Het begrip achtergesteld heeft sinds zondag een nieuwe dimensie gekregen. In het verleden nam men nog voetstoots aan dat houders van additional tier 1-obligaties (AT1) bij een faillissement achteraan stonden in de rij van schuldeisers, maar nog wel vóór de aandeelhouders kwamen. Beleggers bestudeerden de dikke prospectussen van nieuwe emissies niet tot op de komma. Maar bij de redding van Credit Suisse krijgen aandeelhouders nog wel een vorm van vergoeding en de AT1-houders niet. Zij gaan dus voor obligatiehouders.

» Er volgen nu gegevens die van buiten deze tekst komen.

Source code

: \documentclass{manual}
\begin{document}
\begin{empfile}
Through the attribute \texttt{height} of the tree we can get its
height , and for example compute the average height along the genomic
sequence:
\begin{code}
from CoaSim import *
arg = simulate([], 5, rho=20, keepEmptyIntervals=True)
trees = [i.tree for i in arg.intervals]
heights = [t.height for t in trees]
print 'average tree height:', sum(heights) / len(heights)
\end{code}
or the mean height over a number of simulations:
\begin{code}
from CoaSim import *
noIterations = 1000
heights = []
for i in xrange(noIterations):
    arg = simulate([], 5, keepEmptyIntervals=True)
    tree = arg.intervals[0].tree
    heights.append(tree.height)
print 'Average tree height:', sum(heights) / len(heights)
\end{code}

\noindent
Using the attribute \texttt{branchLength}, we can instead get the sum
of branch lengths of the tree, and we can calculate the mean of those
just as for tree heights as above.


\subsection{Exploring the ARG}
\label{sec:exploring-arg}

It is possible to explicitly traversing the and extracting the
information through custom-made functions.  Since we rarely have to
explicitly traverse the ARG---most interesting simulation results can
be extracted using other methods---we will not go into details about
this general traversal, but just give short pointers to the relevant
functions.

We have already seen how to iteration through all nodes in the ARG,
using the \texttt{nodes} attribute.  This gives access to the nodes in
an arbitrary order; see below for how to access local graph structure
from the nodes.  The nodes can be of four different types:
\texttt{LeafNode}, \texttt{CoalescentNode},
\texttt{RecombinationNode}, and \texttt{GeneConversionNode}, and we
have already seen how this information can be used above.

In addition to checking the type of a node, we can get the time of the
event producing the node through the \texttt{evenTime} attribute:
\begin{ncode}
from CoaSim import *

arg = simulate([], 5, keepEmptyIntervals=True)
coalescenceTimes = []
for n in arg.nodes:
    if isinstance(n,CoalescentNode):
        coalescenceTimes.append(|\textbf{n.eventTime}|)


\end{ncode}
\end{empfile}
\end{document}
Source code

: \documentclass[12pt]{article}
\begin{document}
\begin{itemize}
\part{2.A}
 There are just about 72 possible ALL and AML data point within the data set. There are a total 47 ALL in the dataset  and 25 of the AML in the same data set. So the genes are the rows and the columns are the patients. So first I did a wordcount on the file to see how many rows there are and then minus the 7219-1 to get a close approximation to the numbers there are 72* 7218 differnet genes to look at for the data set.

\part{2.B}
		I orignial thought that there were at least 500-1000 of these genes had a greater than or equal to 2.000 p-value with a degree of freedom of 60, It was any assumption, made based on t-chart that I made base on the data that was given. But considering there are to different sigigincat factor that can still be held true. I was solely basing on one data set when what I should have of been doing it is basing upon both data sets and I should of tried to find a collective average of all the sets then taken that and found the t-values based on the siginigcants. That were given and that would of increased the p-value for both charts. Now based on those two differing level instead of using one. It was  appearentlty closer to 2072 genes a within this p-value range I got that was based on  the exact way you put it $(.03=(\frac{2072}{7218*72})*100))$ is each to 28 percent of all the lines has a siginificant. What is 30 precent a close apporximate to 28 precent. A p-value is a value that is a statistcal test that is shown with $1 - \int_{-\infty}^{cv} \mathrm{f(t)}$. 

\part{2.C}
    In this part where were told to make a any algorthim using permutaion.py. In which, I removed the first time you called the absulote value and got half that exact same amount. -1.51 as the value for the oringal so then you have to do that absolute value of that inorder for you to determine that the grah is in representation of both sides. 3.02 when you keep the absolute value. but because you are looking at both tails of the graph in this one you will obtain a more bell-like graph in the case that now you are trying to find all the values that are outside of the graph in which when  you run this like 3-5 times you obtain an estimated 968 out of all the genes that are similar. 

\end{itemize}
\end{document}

De uitgevende instelling mag AT1's toerekenen aan het bufferkapitaal. Vooral banken gebruiken deze instrumenten om te kunnen voldoen aan de verplichte solvabiliteit. Ook bij Rabobank tellen de certificaten mee in het eigen vermogen. Denkt de toezichthouder dat de bank niet meer levensvatbaar is, conform de situatie bij Credit Suisse, dan kunnen bezitters van de certificaten een deel van hun inleg verliezen.
Maar er schuilt nog een ander gevaar voor de certificaathouders. Sinds de eerste problemen in de bancaire wereld zich voordeden, begin deze maand, is de risicovergoeding van de Rabobank-certificaten in vergelijking met het effectief rendement op een tienjarige Nederlandse staatslening flink opgelopen. Op staatsleningen daalde het rendement van 3,03% naar 2,51%, terwijl de koers van de certificaten daalde van 98% naar 94% en de risico-opslag steeg dus van 3,6 procenpunt naar 4,4 procentpunt. Het rendement op obligaties beweegt tegengesteld aan de obligatiekoers. Nu iedereen doordrongen is van de grotere risico's bij achtergestelde leningen, wordt een hogere vergoeding geëist.
En wanneer de Europese Centrale Bank vasthoudt aan zijn beleid om de hoge inflatie te bestrijden met hogere rentes, zal het rendement op staatsleningen nog fors gaan oplopen. Het is niet ondenkbaar dat een dit jaar nog niet gezien niveau van bijvoorbeeld 4% wordt bereikt. De koers van de Rabobank-stukken zal dan nog een aanzienlijke correctie doormaken. Rekening houdend met de verhoogde risico-opslag van 8,4% is een niveau van 77% voor de huidige certificaten met een couponrente van 6,5% niet ondenkbaar ((6,5/77)*100=8,4%).
Al valt dat nog in het niet bij de obligatiehouders van Credit Suisse, zoals verzekeraar Aegon — zij zijn alles kwijt. De Rabobank-houders moeten, bij een gelijkblijvende risico-opslag van 4,4 procentpunt en een algehele rentestijging naar 4%, een koersverlies accepteren van 94% naar 77% en dat doet toch ook pijn in de kontzak.